Go over the lines below, and when one contains the word "transition", copy it.

(Stored dataset items)
╔══

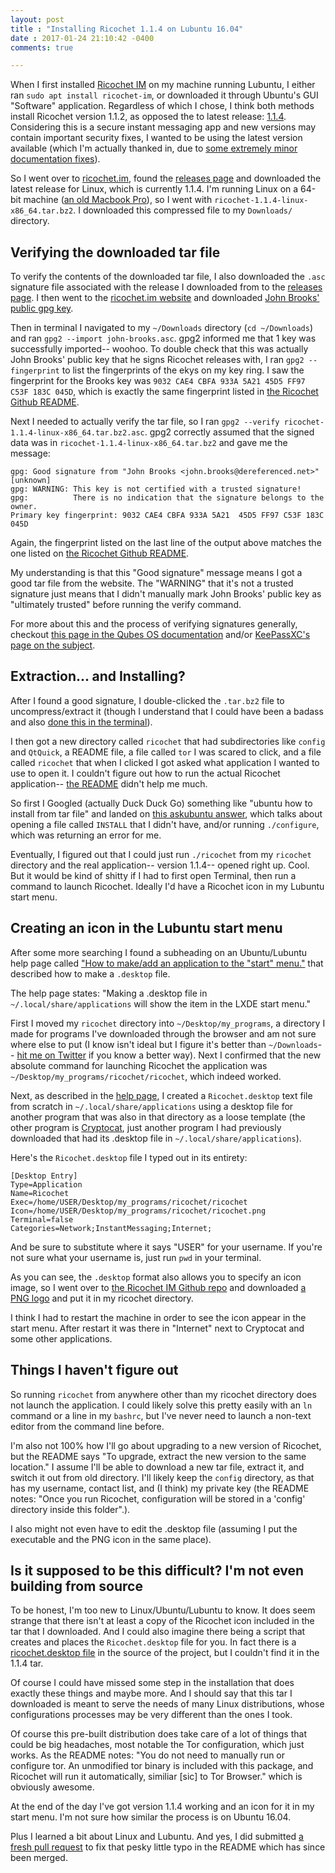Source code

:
 ```yaml
---
layout: post
title : "Installing Ricochet 1.1.4 on Lubuntu 16.04"
date : 2017-01-24 21:10:42 -0400
comments: true

---
```


When I first installed [Ricochet IM](https://ricochet.im/) on my machine running Lubuntu, I either ran `sudo apt install ricochet-im`, or downloaded it through Ubuntu's GUI "Software" application. Regardless of which I chose, I think both methods install Ricochet version 1.1.2, as opposed the to latest release: [1.1.4](https://github.com/ricochet-im/ricochet/releases/tag/v1.1.4). Considering this is a secure instant messaging app and new versions may contain important security fixes, I wanted to be using the latest version available (which I'm actually thanked in, due to [some extremely minor documentation fixes](https://github.com/ricochet-im/ricochet/commit/fe40045cec8bed9a735c3cecbcca6ae2276d9902)). 

<!-- more --> 

So I went over to [ricochet.im](https://ricochet.im/), found the [releases page](https://ricochet.im/releases/1.1.4/) and downloaded the latest release for Linux, which is currently 1.1.4. I'm running Linux on a 64-bit machine ([an old Macbook Pro](https://sts10.github.io/blog/2016/11/07/installing-ubuntu-on-my-old-macbook-pro/)), so I went with `ricochet-1.1.4-linux-x86_64.tar.bz2`. I downloaded this compressed file to my `Downloads/` directory.

## Verifying the downloaded tar file

To verify the contents of the downloaded tar file, I also downloaded the `.asc` signature file associated with the release I downloaded from to the [releases page](https://ricochet.im/releases/1.1.4/). I then went to the [ricochet.im website](https://ricochet.im/) and downloaded [John Brooks' public gpg key](https://ricochet.im/john-brooks.asc). 

Then in terminal I navigated to my `~/Downloads` directory (`cd ~/Downloads`) and ran `gpg2 --import john-brooks.asc`. gpg2 informed me that 1 key was successfully imported-- woohoo. To double check that this was actually John Brooks' public key that he signs Ricochet releases with, I ran `gpg2 --fingerprint` to list the fingerprints of the ekys on my key ring. I saw the fingerprint for the Brooks key was `9032 CAE4 CBFA 933A 5A21 45D5 FF97 C53F 183C 045D`, which is exactly the same fingerprint listed in [the Ricochet Github README](https://github.com/ricochet-im/ricochet#downloads). 

Next I needed to actually verify the tar file, so I ran `gpg2 --verify ricochet-1.1.4-linux-x86_64.tar.bz2.asc`. gpg2 correctly assumed that the signed data was in `ricochet-1.1.4-linux-x86_64.tar.bz2` and gave me the message:

```
gpg: Good signature from "John Brooks <john.brooks@dereferenced.net>" [unknown]
gpg: WARNING: This key is not certified with a trusted signature!
gpg:          There is no indication that the signature belongs to the owner.
Primary key fingerprint: 9032 CAE4 CBFA 933A 5A21  45D5 FF97 C53F 183C 045D
```

Again, the fingerprint listed on the last line of the output above matches the one listed on [the Ricochet Github README](https://github.com/ricochet-im/ricochet#downloads).

My understanding is that this "Good signature" message means I got a good tar file from the website. The "WARNING" that it's not a trusted signature just means that I didn't manually mark John Brooks' public key as "ultimately trusted" before running the verify command. 

For more about this and the process of verifying signatures generally, checkout [this page in the Qubes OS documentation](https://www.qubes-os.org/doc/verifying-signatures/) and/or [KeePassXC's page on the subject](https://keepassxc.org/verifying-signatures).

## Extraction... and Installing?

After I found a good signature, I double-clicked the `.tar.bz2` file to uncompress/extract it (though I understand that I could have been a badass and also [done this in the terminal](https://linuxjourney.com/lesson/compressed-archives-tar)). 

I then got a new directory called `ricochet` that had subdirectories like `config` and `QtQuick`, a README file, a file called `tor` I was scared to click, and a file called `ricochet` that when I clicked I got asked what application I wanted to use to open it. I couldn't figure out how to run the actual Ricochet application-- [the README](https://github.com/ricochet-im/ricochet/blob/master/packaging/linux-static/content/README) didn't help me much.  

So first I Googled (actually Duck Duck Go) something like "ubuntu how to install from tar file" and landed on [this askubuntu answer](https://askubuntu.com/questions/25961/how-do-i-install-a-tar-gz-or-tar-bz2-file#1030), which talks about opening a file called `INSTALL` that I didn't have, and/or running `./configure`, which was returning an error for me. 

Eventually, I figured out that I could just run `./ricochet` from my `ricochet` directory and the real application-- version 1.1.4-- opened right up. Cool. But it would be kind of shitty if I had to first open Terminal, then run a command to launch Ricochet. Ideally I'd have a Ricochet icon in my Lubuntu start menu.

## Creating an icon in the Lubuntu start menu

After some more searching I found a subheading on an Ubuntu/Lubuntu help page called ["How to make/add an application to the "start" menu."](https://help.ubuntu.com/community/Lubuntu/Windows#How_to_make.2Fadd_an_application_to_the_.22start.22_menu.) that described how to make a `.desktop` file. 

The help page states: "Making a .desktop file in `~/.local/share/applications` will show the item in the LXDE start menu."

First I moved my `ricochet` directory into `~/Desktop/my_programs`, a directory I made for programs I've downloaded through the browser and am not sure where else to put (I know isn't ideal but I figure it's better than `~/Downloads`-- [hit me on Twitter](https://twitter.com/sts10) if you know a better way). Next I confirmed that the new absolute command for launching Ricochet the application was `~/Desktop/my_programs/ricochet/ricochet`, which indeed worked. 

Next, as described in the [help page](https://help.ubuntu.com/community/Lubuntu/Windows#How_to_make.2Fadd_an_application_to_the_.22start.22_menu.), I created a `Ricochet.desktop` text file from scratch in `~/.local/share/applications` using a desktop file for another program that was also in that directory as a loose template (the other program is [Cryptocat](https://crypto.cat/), just another program I had previously downloaded that had its .desktop file in `~/.local/share/applications`).

Here's the `Ricochet.desktop` file I typed out in its entirety: 

```
[Desktop Entry]
Type=Application
Name=Ricochet
Exec=/home/USER/Desktop/my_programs/ricochet/ricochet
Icon=/home/USER/Desktop/my_programs/ricochet/ricochet.png
Terminal=false
Categories=Network;InstantMessaging;Internet;
```

And be sure to substitute where it says "USER" for your username. If you're not sure what your username is, just run `pwd` in your terminal.

As you can see, the `.desktop` format also allows you to specify an icon image, so I went over to [the Ricochet IM Github repo](https://github.com/ricochet-im/ricochet) and downloaded [a PNG logo](https://github.com/ricochet-im/ricochet/blob/master/icons/ricochet.png) and put it in my ricochet directory.  

I think I had to restart the machine in order to see the icon appear in the start menu. After restart it was there in "Internet" next to Cryptocat and some other applications. 

## Things I haven't figure out

So running `ricochet` from anywhere other than my ricochet directory does not launch the application. I could likely solve this pretty easily with an `ln` command or a line in my `bashrc`, but I've never need to launch a non-text editor from the command line before. 

I'm also not 100% how I'll go about upgrading to a new version of Ricochet, but the README says "To upgrade, extract the new version to the same location." I assume I'll be able to download a new tar file, extract it, and switch it out from old directory. I'll likely keep the `config` directory, as that has my username, contact list, and (I think) my private key (the README notes: "Once you run Ricochet, configuration will be stored in a 'config' directory inside this folder".). 

I also might not even have to edit the .desktop file (assuming I put the executable and the PNG icon in the same place). 

## Is it supposed to be this difficult? I'm not even building from source

To be honest, I'm too new to Linux/Ubuntu/Lubuntu to know. It does seem strange that there isn't at least a copy of the Ricochet icon included in the tar that I downloaded. And I could also imagine there being a script that creates and places the `Ricochet.desktop` file for you. In fact there is a [ricochet.desktop file](https://github.com/ricochet-im/ricochet/blob/master/src/ricochet.desktop) in the source of the project, but I couldn't find it in the 1.1.4 tar.

Of course I could have missed some step in the installation that does exactly these things and maybe more. And I should say that this tar I downloaded is meant to serve the needs of many Linux distributions, whose configurations processes may be very different than the ones I took. 

Of course this pre-built distribution does take care of a lot of things that could be big headaches, most notable the Tor configuration, which just works. As the README notes: "You do not need to manually run or configure tor. An unmodified tor binary is included with this package, and Ricochet will run it automatically, similiar [sic] to Tor Browser." which is obviously awesome.

At the end of the day I've got version 1.1.4 working and an icon for it in my start menu. I'm not sure how similar the process is on Ubuntu 16.04. 

Plus I learned a bit about Linux and Lubuntu. And yes, I did submitted [a fresh pull request](https://github.com/ricochet-im/ricochet/pull/521) to fix that pesky little typo in the README which has since been merged.

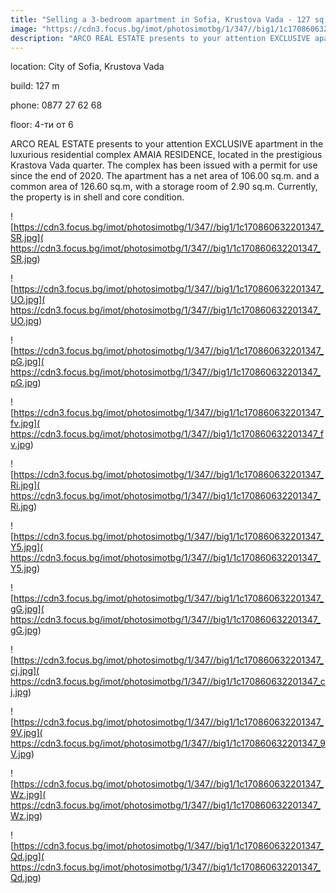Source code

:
 ```yaml
---
title: "Selling a 3-bedroom apartment in Sofia, Krustova Vada - 127 sq.m / 313,890 EUR :: imot.bg Advertisement"
image: "https://cdn3.focus.bg/imot/photosimotbg/1/347//big1/1c170860632201347_kP.jpg"
description: "ARCO REAL ESTATE presents to your attention EXCLUSIVE apartment in the luxurious residential complex AMAIA RESIDENCE, located in the prestigious Krastova Vada quarter. The complex has been issued with a permit for use since the end of 2020. The apartment has a net area of 106.00 sq.m. and a common area of 126.60 sq.m, with a storage room of 2.90 sq.m. Currently, the property is in shell and core condition."
---
```


location: City of Sofia, Krustova Vada

build: 127 m

phone: 0877 27 62 68

floor: 4-ти от 6

ARCO REAL ESTATE presents to your attention EXCLUSIVE apartment in the luxurious residential complex AMAIA RESIDENCE, located in the prestigious Krastova Vada quarter. The complex has been issued with a permit for use since the end of 2020. The apartment has a net area of 106.00 sq.m. and a common area of 126.60 sq.m, with a storage room of 2.90 sq.m. Currently, the property is in shell and core condition.


![https://cdn3.focus.bg/imot/photosimotbg/1/347//big1/1c170860632201347_SR.jpg]( https://cdn3.focus.bg/imot/photosimotbg/1/347//big1/1c170860632201347_SR.jpg)


![https://cdn3.focus.bg/imot/photosimotbg/1/347//big1/1c170860632201347_UO.jpg]( https://cdn3.focus.bg/imot/photosimotbg/1/347//big1/1c170860632201347_UO.jpg)


![https://cdn3.focus.bg/imot/photosimotbg/1/347//big1/1c170860632201347_pG.jpg]( https://cdn3.focus.bg/imot/photosimotbg/1/347//big1/1c170860632201347_pG.jpg)


![https://cdn3.focus.bg/imot/photosimotbg/1/347//big1/1c170860632201347_fv.jpg]( https://cdn3.focus.bg/imot/photosimotbg/1/347//big1/1c170860632201347_fv.jpg)


![https://cdn3.focus.bg/imot/photosimotbg/1/347//big1/1c170860632201347_Ri.jpg]( https://cdn3.focus.bg/imot/photosimotbg/1/347//big1/1c170860632201347_Ri.jpg)


![https://cdn3.focus.bg/imot/photosimotbg/1/347//big1/1c170860632201347_Y5.jpg]( https://cdn3.focus.bg/imot/photosimotbg/1/347//big1/1c170860632201347_Y5.jpg)


![https://cdn3.focus.bg/imot/photosimotbg/1/347//big1/1c170860632201347_gG.jpg]( https://cdn3.focus.bg/imot/photosimotbg/1/347//big1/1c170860632201347_gG.jpg)


![https://cdn3.focus.bg/imot/photosimotbg/1/347//big1/1c170860632201347_cj.jpg]( https://cdn3.focus.bg/imot/photosimotbg/1/347//big1/1c170860632201347_cj.jpg)


![https://cdn3.focus.bg/imot/photosimotbg/1/347//big1/1c170860632201347_9V.jpg]( https://cdn3.focus.bg/imot/photosimotbg/1/347//big1/1c170860632201347_9V.jpg)


![https://cdn3.focus.bg/imot/photosimotbg/1/347//big1/1c170860632201347_Wz.jpg]( https://cdn3.focus.bg/imot/photosimotbg/1/347//big1/1c170860632201347_Wz.jpg)


![https://cdn3.focus.bg/imot/photosimotbg/1/347//big1/1c170860632201347_Qd.jpg]( https://cdn3.focus.bg/imot/photosimotbg/1/347//big1/1c170860632201347_Qd.jpg)


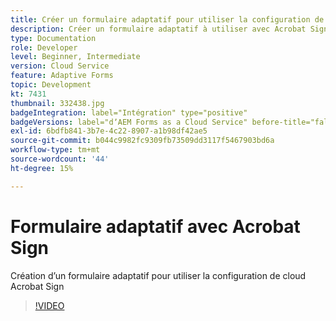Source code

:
 ```yaml
---
title: Créer un formulaire adaptatif pour utiliser la configuration de Cloud Services Acrobat Sign créée
description: Créer un formulaire adaptatif à utiliser avec Acrobat Sign
type: Documentation
role: Developer
level: Beginner, Intermediate
version: Cloud Service
feature: Adaptive Forms
topic: Development
kt: 7431
thumbnail: 332438.jpg
badgeIntegration: label="Intégration" type="positive"
badgeVersions: label="dʼAEM Forms as a Cloud Service" before-title="false"
exl-id: 6bdfb841-3b7e-4c22-8907-a1b98df42ae5
source-git-commit: b044c9982fc9309fb73509dd3117f5467903bd6a
workflow-type: tm+mt
source-wordcount: '44'
ht-degree: 15%

---
```


# Formulaire adaptatif avec Acrobat Sign

Création d’un formulaire adaptatif pour utiliser la configuration de cloud Acrobat Sign

>[!VIDEO](https://video.tv.adobe.com/v/332438?quality=12&learn=on)
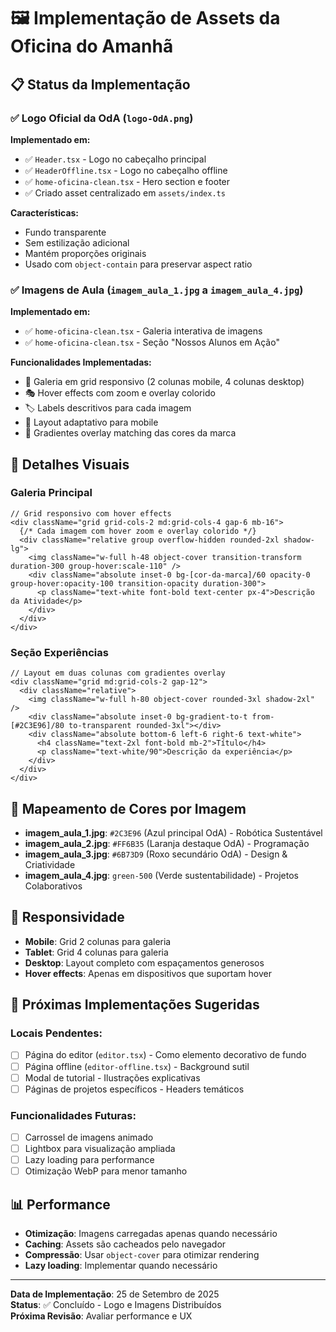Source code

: # 🖼️ Implementação de Assets da Oficina do Amanhã

## 📋 Status da Implementação

### ✅ Logo Oficial da OdA (`logo-OdA.png`)
**Implementado em:**
- ✅ `Header.tsx` - Logo no cabeçalho principal
- ✅ `HeaderOffline.tsx` - Logo no cabeçalho offline
- ✅ `home-oficina-clean.tsx` - Hero section e footer
- ✅ Criado asset centralizado em `assets/index.ts`

**Características:**
- Fundo transparente
- Sem estilização adicional
- Mantém proporções originais
- Usado com `object-contain` para preservar aspect ratio

### ✅ Imagens de Aula (`imagem_aula_1.jpg` a `imagem_aula_4.jpg`)
**Implementado em:**
- ✅ `home-oficina-clean.tsx` - Galeria interativa de imagens
- ✅ `home-oficina-clean.tsx` - Seção "Nossos Alunos em Ação"

**Funcionalidades Implementadas:**
- 🎨 Galeria em grid responsivo (2 colunas mobile, 4 colunas desktop)
- 🎭 Hover effects com zoom e overlay colorido
- 🏷️ Labels descritivos para cada imagem
- 📱 Layout adaptativo para mobile
- 🎨 Gradientes overlay matching das cores da marca

## 🎨 Detalhes Visuais

### Galeria Principal
```tsx
// Grid responsivo com hover effects
<div className="grid grid-cols-2 md:grid-cols-4 gap-6 mb-16">
  {/* Cada imagem com hover zoom e overlay colorido */}
  <div className="relative group overflow-hidden rounded-2xl shadow-lg">
    <img className="w-full h-48 object-cover transition-transform duration-300 group-hover:scale-110" />
    <div className="absolute inset-0 bg-[cor-da-marca]/60 opacity-0 group-hover:opacity-100 transition-opacity duration-300">
      <p className="text-white font-bold text-center px-4">Descrição da Atividade</p>
    </div>
  </div>
</div>
```

### Seção Experiências
```tsx
// Layout em duas colunas com gradientes overlay
<div className="grid md:grid-cols-2 gap-12">
  <div className="relative">
    <img className="w-full h-80 object-cover rounded-3xl shadow-2xl" />
    <div className="absolute inset-0 bg-gradient-to-t from-[#2C3E96]/80 to-transparent rounded-3xl"></div>
    <div className="absolute bottom-6 left-6 right-6 text-white">
      <h4 className="text-2xl font-bold mb-2">Título</h4>
      <p className="text-white/90">Descrição da experiência</p>
    </div>
  </div>
</div>
```

## 🎯 Mapeamento de Cores por Imagem

- **imagem_aula_1.jpg**: `#2C3E96` (Azul principal OdA) - Robótica Sustentável
- **imagem_aula_2.jpg**: `#FF6B35` (Laranja destaque OdA) - Programação  
- **imagem_aula_3.jpg**: `#6B73D9` (Roxo secundário OdA) - Design & Criatividade
- **imagem_aula_4.jpg**: `green-500` (Verde sustentabilidade) - Projetos Colaborativos

## 📱 Responsividade

- **Mobile**: Grid 2 colunas para galeria
- **Tablet**: Grid 4 colunas para galeria  
- **Desktop**: Layout completo com espaçamentos generosos
- **Hover effects**: Apenas em dispositivos que suportam hover

## 🔧 Próximas Implementações Sugeridas

### Locais Pendentes:
- [ ] Página do editor (`editor.tsx`) - Como elemento decorativo de fundo
- [ ] Página offline (`editor-offline.tsx`) - Background sutil
- [ ] Modal de tutorial - Ilustrações explicativas
- [ ] Páginas de projetos específicos - Headers temáticos

### Funcionalidades Futuras:
- [ ] Carrossel de imagens animado
- [ ] Lightbox para visualização ampliada
- [ ] Lazy loading para performance
- [ ] Otimização WebP para menor tamanho

## 📊 Performance

- **Otimização**: Imagens carregadas apenas quando necessário
- **Caching**: Assets são cacheados pelo navegador
- **Compressão**: Usar `object-cover` para otimizar rendering
- **Lazy loading**: Implementar quando necessário

---

**Data de Implementação**: 25 de Setembro de 2025  
**Status**: ✅ Concluído - Logo e Imagens Distribuídos  
**Próxima Revisão**: Avaliar performance e UX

╚══

### Answer to the exercise
    <img className="w-full h-48 object-cover transition-transform duration-300 group-hover:scale-110" />
    <div className="absolute inset-0 bg-[cor-da-marca]/60 opacity-0 group-hover:opacity-100 transition-opacity duration-300">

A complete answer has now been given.